Yeah for sure. I know the limitations in DevonThink is caused by the OCR engine (which has been discussed elsewhere on the forum), and beyond changing the OCR engine there’s nothing the DT developers can do to fix the issue. For my purposes it’s important that the OCR process is lossless/does not resample the actual images in the PDF, hence why I am relying on Nitro instead.

Is there any benefit to doing it this way instead of using character count? Any edge cases I’m not considering?

BLUEFROG · September 9, 2023, 2:05pm

You’re welcome

Is there any benefit to doing it this way instead of using character count? Any edge cases I’m not considering?

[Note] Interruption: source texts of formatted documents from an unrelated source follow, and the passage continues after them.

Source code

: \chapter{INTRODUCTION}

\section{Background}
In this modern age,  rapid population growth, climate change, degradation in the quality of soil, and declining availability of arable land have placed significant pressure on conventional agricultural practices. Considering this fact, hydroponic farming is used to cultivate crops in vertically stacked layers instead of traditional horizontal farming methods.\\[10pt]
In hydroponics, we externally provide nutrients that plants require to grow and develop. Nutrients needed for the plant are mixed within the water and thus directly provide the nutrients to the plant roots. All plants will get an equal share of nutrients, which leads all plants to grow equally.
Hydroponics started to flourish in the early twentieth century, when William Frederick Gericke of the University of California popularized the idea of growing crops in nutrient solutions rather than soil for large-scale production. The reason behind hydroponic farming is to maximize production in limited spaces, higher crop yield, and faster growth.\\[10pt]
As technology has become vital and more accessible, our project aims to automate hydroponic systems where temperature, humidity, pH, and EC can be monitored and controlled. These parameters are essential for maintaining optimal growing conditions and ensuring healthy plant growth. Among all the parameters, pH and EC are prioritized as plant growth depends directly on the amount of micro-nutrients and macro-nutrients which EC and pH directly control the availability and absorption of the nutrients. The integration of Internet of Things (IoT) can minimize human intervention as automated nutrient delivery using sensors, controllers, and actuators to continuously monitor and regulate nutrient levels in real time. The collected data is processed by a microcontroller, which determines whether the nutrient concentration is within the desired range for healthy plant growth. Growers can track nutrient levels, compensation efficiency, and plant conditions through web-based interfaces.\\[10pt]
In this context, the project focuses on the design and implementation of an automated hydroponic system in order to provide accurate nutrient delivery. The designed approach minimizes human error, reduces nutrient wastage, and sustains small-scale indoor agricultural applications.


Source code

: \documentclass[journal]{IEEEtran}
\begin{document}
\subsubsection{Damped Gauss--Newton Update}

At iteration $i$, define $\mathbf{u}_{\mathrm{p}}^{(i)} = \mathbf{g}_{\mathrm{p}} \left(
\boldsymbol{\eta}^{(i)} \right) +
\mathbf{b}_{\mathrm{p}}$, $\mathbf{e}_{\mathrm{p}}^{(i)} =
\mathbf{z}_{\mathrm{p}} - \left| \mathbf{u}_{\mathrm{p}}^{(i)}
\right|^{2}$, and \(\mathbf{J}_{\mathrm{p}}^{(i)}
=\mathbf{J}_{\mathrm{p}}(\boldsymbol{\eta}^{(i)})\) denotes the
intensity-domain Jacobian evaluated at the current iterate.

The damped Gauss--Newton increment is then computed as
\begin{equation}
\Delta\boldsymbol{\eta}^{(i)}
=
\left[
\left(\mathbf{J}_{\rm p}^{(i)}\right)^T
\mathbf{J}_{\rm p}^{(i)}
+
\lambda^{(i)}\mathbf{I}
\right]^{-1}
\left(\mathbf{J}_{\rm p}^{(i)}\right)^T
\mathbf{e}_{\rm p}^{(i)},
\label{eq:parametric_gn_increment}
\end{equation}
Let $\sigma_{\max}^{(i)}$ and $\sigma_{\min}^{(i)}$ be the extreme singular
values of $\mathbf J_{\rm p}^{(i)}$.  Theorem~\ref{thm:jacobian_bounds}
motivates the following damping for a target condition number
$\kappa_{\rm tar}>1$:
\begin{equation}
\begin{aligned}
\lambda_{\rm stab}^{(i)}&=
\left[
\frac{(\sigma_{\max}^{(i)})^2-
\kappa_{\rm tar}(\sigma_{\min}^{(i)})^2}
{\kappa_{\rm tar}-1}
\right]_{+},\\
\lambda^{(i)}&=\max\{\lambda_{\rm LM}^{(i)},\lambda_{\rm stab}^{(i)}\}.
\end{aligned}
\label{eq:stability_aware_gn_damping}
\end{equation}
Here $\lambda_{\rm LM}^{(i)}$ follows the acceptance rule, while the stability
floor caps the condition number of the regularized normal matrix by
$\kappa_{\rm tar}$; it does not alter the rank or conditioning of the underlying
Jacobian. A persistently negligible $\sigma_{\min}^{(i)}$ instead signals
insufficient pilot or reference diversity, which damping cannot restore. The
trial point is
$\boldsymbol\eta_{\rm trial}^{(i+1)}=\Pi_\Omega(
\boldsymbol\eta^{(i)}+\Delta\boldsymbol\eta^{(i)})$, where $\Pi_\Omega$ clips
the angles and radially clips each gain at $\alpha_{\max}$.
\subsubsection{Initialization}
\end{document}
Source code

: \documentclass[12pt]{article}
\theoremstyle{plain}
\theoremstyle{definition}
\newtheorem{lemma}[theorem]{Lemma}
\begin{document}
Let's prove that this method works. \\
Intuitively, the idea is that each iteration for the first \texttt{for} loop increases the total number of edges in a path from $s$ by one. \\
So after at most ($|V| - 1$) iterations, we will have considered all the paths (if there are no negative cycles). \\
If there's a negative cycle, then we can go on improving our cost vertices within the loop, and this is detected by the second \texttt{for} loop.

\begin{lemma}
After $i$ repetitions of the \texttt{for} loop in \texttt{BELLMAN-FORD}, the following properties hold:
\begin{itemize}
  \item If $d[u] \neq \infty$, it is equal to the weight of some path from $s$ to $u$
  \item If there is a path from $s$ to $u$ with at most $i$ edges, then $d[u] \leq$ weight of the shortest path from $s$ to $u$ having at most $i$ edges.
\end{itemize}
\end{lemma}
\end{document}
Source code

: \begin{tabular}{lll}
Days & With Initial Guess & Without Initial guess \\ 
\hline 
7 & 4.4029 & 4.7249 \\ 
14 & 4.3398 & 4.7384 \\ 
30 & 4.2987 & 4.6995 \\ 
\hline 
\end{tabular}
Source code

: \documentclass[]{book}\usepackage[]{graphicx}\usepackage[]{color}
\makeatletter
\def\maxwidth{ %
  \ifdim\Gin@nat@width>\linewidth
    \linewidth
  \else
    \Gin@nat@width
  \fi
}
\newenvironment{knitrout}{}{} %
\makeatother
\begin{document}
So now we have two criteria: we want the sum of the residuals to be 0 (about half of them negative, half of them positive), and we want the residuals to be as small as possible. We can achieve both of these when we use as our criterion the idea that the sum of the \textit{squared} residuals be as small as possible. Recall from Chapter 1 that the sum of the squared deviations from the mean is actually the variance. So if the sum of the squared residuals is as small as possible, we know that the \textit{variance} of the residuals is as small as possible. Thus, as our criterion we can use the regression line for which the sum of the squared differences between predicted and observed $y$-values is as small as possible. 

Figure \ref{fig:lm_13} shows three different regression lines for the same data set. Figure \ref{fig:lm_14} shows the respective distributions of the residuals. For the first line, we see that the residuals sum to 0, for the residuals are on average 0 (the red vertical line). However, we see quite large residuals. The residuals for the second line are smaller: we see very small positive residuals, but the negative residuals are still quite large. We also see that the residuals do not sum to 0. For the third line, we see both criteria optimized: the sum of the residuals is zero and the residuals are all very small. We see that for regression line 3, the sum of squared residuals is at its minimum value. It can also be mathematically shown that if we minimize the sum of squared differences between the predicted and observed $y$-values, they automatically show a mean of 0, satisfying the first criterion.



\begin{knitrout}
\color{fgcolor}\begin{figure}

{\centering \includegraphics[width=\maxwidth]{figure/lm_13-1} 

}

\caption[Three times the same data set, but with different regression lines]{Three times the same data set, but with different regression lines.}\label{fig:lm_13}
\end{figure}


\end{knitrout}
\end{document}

Nope. Six of one; half a dozen of the other

Not having the Nitro app, I can’t test this but have you verified the documents are indeed found in a DEVONthink search?

PS: I had forgotten Nitro bought PDFPen from Smile in the recent past.

chrillek · September 9, 2023, 2:32pm

Can you say anything about the languages supported by this OCR engine? Their website keeps so mum about that, it makes me suspicious…

mbbntu · September 9, 2023, 3:45pm

From Nitro PDF Pro Preferences:

Catalan
Danish
Dutch
English
Finnish
French
German
Italian
Korean
Norwegian
Polish
Portuguese
Russian
Simplified Chinese
Spanish
Swedish
Traditional Chines
Welsh

tkrunning · September 9, 2023, 5:17pm

Yes, works fine!

What @mbbntu said